═════ Listed records ═════

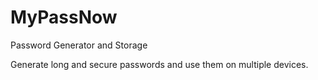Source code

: # MyPassNow
Password Generator and Storage

Generate long and secure passwords and use them on multiple devices.
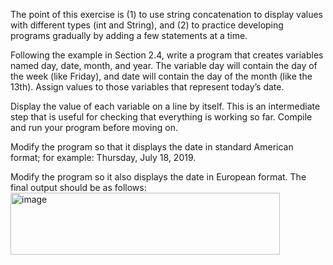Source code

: The point of this exercise is (1) to use string concatenation to display values with different types (int and String), and (2) to practice developing programs gradually by adding a few statements at a time.

Following the example in Section 2.4, write a program that creates variables named day, date, month, and year. The variable day will contain the day of the week (like Friday), and date will contain the day of the month (like the 13th). Assign values to those variables that represent today’s date.

Display the value of each variable on a line by itself. This is an intermediate step that is useful for checking that everything is working so far. Compile and run your program before moving on.

Modify the program so that it displays the date in standard American format; for example: Thursday, July 18, 2019.

Modify the program so it also displays the date in European format. The final output should be as follows:
<img width="431" height="99" alt="image" src="https://github.com/user-attachments/assets/4b32eae0-8e1c-429e-b42e-5b9ac938d5a8" />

═════

• **Task**: Go to the line with "Generate long and" in the entries above. Reproduce that line and each one after it to the end, exactly and without the pictures.

• **Solution to this problem**:
Generate long and secure passwords and use them on multiple devices.
Source code

: The point of this exercise is (1) to use string concatenation to display values with different types (int and String), and (2) to practice developing programs gradually by adding a few statements at a time.

Following the example in Section 2.4, write a program that creates variables named day, date, month, and year. The variable day will contain the day of the week (like Friday), and date will contain the day of the month (like the 13th). Assign values to those variables that represent today’s date.

Display the value of each variable on a line by itself. This is an intermediate step that is useful for checking that everything is working so far. Compile and run your program before moving on.

Modify the program so that it displays the date in standard American format; for example: Thursday, July 18, 2019.

Modify the program so it also displays the date in European format. The final output should be as follows:
<img width="431" height="99" alt="image" src="https://github.com/user-attachments/assets/4b32eae0-8e1c-429e-b42e-5b9ac938d5a8" />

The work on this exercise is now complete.